Hourly NO₂ data from a geostationary sensor ingested into data assimilation systems could also provide the necessary input to take air quality forecasts further and improve them up to the point that they can reliably forecast violations of air quality standard hours in advance. A GEO measurement has another advantage against the existing satellite constellation; GEO can solve a temporal sampling problem of the existing LEO measurements. We define the temporal sampling problem of LEO as the shortage of the temporal frequency in observations. The LEO observations of a given location are conducted once per day at most. As clouds often prevent measurements down to the surface, the real sampling frequency at a given location tends to be reduced to less than once per day. The introduction of GEO can create a much larger number of cloud free observations, solving the temporal sampling problem of the existing LEO measurements. Note that the introduction of GEO would result in another problem: a spatial sampling problem. Since GEO instruments can only cover part of the Earth, they introduce a spatial sampling problem in that the rest of the Earth is not covered at all. Therefore, while solving the temporal sampling problem, the use of a GEO-instrument generates a spatial sampling problem. Indeed, the existing LEO measurements had a priority on solving the spatial sampling problem and obtained a global coverage of the tropospheric NO₂. To solve the spatial sampling problem in a GEO-based measurement system, several simultaneous measurements, e.g., in Asia, Europe and America will be needed. As an alternative, GEO and LEO observations can be combined to create a complete global picture.

Since the beginning of the last decade, the possibility of GEO-based measurements of tropospheric tracers has been discussed as a contribution to the local- and regional scale air quality monitoring and forecasts (Kelder et al., 2005, Edwards, 2006). In these discussions, several GEO missions such as GEO TROPSAT (Little et al., 1997) and GeoTROPE (Bovensmann et al., 2002, Burrows et al., 2004) were proposed in the past. Presently, the Geostationary Coastal and Air Pollution Events (GEO-CAPE) mission is being studied in the United States, and the Sentinel-4 mission is proceeding for launch in Europe. In Asia, the Korean Geostationary Environment Monitoring Spectrometer (GEMS) is planned to be operating onboard of a GEO satellite. In Japan, the Geostationary Mission for Meteorology and Air Pollution (GMAP-Asia) was proposed by the Japan Society of Atmospheric Chemistry (Akimoto et al., 2008, Akimoto et al., 2009). In those missions, the development of the sensor is one of the key issues, as the requirements for the sensor specification in GEO (36,000 km altitude) become much more severe than for LEO (<1,000 km) because of the much weaker intensity of light coming from the Earth’s atmosphere to GEO.

In the present study, we conducted a feasibility analysis for the detection of diurnal variations of the tropospheric NO₂ from a GEO satellite.
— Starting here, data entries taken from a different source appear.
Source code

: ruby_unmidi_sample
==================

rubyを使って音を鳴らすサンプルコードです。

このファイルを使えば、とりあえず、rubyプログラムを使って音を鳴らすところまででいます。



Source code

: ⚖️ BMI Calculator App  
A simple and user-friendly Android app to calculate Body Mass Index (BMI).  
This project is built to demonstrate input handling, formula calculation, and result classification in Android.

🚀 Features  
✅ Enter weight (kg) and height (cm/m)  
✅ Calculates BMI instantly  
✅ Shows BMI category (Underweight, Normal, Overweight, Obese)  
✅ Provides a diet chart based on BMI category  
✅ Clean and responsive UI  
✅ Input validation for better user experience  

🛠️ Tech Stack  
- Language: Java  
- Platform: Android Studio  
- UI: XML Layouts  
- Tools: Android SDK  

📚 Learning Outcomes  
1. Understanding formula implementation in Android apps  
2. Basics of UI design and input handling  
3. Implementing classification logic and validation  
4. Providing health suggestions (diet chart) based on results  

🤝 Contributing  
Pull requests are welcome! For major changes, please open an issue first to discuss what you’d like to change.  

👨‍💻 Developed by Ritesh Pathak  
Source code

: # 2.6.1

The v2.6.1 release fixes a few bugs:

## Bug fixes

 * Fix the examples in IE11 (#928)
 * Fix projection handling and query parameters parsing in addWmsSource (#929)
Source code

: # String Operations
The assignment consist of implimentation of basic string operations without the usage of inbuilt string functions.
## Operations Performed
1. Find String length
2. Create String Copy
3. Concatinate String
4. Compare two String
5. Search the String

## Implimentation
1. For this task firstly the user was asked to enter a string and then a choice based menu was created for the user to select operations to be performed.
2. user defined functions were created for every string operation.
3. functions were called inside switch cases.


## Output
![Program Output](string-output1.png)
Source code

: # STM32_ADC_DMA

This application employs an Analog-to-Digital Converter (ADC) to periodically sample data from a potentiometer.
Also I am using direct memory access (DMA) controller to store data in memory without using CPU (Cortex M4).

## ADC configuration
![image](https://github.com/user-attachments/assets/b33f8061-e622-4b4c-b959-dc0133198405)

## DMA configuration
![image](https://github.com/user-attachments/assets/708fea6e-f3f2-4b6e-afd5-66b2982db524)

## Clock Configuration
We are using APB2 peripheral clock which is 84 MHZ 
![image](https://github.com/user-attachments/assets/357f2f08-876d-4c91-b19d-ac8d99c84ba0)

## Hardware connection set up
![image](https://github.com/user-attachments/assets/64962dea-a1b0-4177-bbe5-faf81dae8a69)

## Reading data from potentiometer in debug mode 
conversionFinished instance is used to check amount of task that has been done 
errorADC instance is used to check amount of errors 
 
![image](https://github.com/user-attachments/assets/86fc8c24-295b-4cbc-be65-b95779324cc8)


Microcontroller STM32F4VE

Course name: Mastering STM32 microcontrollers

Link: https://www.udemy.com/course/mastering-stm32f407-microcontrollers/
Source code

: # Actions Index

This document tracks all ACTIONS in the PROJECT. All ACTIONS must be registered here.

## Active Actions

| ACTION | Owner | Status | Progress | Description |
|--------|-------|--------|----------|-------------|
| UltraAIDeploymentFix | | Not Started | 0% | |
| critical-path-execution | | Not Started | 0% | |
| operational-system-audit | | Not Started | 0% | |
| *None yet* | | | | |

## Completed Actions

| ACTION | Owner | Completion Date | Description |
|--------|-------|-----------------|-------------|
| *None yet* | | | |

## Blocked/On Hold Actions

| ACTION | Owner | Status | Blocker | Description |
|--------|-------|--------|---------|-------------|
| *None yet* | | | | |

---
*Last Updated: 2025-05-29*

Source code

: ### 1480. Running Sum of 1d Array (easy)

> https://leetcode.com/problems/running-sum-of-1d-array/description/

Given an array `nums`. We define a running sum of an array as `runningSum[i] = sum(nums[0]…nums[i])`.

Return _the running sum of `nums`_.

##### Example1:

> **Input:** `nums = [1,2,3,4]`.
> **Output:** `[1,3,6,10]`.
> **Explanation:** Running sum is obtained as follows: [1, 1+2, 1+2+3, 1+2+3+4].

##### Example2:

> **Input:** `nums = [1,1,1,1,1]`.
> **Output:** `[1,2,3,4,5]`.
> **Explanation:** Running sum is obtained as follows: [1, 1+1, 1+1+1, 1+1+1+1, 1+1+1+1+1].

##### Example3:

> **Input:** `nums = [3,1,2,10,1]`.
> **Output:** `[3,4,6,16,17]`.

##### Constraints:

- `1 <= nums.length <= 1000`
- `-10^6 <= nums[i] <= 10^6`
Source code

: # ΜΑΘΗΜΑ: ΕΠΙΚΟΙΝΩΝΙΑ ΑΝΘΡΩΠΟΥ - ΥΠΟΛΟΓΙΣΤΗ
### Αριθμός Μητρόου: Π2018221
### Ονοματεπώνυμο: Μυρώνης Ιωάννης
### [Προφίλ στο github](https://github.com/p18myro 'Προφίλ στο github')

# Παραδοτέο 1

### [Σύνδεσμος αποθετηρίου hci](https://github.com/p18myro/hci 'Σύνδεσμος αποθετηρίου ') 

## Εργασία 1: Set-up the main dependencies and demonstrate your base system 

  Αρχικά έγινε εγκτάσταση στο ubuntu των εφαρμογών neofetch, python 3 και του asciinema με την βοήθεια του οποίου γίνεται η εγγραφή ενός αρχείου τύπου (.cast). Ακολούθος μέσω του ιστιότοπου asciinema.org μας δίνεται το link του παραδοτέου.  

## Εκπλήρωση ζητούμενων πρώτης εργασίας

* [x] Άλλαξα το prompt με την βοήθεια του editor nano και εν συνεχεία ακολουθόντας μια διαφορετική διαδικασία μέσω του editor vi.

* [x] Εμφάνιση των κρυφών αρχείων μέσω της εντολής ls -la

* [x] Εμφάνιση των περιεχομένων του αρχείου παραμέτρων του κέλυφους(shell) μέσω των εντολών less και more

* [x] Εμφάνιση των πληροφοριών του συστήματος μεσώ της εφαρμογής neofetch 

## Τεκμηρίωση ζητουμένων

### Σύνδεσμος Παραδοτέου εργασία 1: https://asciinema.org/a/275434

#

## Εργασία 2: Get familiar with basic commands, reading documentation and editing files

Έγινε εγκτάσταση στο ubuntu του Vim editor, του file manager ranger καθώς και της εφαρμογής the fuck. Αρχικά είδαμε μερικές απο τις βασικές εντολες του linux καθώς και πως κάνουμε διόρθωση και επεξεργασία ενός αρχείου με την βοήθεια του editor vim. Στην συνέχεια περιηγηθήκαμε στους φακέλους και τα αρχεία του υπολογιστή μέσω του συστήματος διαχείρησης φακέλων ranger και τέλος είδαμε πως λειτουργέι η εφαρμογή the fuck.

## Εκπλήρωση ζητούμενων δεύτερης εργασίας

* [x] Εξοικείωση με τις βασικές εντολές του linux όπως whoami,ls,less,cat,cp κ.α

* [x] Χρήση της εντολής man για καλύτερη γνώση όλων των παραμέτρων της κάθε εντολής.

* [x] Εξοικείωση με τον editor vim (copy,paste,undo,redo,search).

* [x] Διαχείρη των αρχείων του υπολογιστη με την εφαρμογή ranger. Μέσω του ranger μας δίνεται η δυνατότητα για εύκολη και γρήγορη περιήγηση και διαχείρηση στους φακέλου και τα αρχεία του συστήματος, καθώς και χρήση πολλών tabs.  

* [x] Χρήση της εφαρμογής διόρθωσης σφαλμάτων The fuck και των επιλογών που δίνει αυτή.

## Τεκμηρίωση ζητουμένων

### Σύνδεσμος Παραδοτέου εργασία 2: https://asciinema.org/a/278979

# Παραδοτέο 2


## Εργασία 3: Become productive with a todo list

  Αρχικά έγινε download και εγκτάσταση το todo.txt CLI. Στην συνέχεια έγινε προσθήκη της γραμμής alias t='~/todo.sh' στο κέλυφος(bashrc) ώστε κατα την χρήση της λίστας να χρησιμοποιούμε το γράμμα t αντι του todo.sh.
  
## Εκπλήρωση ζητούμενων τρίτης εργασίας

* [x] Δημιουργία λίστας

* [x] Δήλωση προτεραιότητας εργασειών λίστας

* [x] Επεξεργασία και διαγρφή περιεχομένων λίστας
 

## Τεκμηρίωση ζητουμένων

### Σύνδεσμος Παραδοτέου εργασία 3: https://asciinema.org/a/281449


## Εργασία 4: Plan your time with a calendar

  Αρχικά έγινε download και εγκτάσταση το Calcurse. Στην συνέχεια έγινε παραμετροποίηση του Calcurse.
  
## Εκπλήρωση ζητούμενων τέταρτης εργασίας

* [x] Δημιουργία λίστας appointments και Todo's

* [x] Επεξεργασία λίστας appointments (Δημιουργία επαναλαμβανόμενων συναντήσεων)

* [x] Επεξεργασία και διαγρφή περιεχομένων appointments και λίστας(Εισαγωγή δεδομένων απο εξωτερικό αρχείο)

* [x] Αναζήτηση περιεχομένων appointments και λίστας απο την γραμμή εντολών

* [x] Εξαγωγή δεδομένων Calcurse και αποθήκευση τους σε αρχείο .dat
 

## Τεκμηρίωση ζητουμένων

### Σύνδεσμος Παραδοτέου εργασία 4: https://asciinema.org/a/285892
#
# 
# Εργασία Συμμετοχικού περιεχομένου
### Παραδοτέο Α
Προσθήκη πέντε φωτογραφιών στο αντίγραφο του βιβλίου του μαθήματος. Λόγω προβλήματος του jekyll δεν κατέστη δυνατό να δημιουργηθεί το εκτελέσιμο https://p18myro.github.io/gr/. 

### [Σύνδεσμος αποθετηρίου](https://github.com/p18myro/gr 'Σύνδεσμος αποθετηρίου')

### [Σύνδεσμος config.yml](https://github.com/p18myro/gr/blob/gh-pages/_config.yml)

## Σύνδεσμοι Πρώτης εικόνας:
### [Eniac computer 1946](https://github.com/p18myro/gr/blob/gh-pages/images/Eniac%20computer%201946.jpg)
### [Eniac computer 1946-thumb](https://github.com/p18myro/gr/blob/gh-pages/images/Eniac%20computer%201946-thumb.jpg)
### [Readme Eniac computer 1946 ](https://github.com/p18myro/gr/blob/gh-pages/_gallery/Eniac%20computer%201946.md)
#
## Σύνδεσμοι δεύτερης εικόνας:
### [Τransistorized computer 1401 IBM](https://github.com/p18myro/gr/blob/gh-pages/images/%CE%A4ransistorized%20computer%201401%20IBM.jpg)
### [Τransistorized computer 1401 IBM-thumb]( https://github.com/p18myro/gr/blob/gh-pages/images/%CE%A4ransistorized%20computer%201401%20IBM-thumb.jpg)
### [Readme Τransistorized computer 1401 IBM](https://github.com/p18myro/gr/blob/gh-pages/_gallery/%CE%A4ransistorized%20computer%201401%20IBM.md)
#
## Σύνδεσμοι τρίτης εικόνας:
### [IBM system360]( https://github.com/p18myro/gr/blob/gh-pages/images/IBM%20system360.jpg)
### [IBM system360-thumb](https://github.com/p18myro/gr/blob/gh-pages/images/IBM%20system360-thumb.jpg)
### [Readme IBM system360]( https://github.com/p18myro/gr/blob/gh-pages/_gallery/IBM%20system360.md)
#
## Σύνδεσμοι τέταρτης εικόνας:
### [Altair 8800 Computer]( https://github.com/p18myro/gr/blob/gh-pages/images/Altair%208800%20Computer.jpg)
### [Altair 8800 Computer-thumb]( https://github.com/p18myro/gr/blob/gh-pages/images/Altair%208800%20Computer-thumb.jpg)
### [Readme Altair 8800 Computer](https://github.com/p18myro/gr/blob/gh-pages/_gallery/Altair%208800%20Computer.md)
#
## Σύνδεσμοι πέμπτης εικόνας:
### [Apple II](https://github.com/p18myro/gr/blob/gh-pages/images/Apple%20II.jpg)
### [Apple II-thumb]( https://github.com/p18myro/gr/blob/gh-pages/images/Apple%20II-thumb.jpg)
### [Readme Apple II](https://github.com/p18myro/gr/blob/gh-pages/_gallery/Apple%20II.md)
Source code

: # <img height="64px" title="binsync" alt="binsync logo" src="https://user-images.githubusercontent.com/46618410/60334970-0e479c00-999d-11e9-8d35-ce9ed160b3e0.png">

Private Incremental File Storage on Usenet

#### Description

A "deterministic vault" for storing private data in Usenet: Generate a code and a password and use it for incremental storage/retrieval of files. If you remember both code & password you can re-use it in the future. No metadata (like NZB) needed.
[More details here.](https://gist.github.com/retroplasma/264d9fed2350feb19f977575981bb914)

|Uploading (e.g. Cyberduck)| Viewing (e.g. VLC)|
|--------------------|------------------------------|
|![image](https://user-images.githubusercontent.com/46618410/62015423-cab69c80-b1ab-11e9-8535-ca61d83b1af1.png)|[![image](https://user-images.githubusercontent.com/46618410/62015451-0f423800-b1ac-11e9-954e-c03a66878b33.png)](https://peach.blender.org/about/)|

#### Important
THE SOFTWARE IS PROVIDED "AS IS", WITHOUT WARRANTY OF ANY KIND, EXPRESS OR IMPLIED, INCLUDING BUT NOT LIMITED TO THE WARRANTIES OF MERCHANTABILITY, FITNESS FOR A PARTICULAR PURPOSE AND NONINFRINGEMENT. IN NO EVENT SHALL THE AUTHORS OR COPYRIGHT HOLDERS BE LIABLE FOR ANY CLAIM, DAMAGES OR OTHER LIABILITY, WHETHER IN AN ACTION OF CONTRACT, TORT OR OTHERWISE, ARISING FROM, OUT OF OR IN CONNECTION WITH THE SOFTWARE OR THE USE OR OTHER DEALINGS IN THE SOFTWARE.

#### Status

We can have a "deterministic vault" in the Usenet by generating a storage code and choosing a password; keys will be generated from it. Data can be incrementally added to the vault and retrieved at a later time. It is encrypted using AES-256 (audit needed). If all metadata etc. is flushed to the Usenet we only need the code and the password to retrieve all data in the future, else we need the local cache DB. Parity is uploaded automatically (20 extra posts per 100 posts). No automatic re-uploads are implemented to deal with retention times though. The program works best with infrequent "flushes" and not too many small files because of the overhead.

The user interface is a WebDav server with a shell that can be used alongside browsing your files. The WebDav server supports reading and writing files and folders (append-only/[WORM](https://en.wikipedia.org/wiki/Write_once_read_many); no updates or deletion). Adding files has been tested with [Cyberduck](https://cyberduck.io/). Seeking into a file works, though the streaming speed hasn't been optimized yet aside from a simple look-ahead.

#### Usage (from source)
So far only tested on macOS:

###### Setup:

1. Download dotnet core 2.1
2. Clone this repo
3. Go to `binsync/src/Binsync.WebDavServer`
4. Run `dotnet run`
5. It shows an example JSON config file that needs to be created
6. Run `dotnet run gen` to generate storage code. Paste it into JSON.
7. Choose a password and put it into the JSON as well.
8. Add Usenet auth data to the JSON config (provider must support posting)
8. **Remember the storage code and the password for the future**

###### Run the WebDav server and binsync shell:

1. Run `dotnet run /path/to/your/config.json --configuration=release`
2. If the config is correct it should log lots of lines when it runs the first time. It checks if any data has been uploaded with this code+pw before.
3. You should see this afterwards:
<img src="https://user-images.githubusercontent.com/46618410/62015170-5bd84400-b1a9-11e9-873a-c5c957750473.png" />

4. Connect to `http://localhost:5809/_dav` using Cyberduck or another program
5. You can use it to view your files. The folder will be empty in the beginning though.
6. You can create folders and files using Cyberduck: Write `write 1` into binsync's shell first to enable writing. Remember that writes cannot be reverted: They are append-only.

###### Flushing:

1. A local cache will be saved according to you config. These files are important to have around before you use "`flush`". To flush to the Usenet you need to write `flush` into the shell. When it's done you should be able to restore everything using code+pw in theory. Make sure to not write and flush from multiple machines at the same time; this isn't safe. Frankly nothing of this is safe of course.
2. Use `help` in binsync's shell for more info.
As a target region, we focused on Tokyo, which is the largest polluted urban area in Japan. We estimated the precision and its dependence on local time and season by numerical simulations to determine the smallest acceptable signal-to-noise ratio (SNR) for the detector if diurnal variations of NO₂ are to be studied. First, we assume an ideal sensor with constant SNR for the simulations. The results obtained here are general, because no specific sensor specification is assumed in the simulations. Based on these general results, we assume a realistic sensor specification similar to that currently discussed in the GMAP-Asia project and investigate to what extent this hypothetical sensor can detect the diurnal variation of the tropospheric NO₂.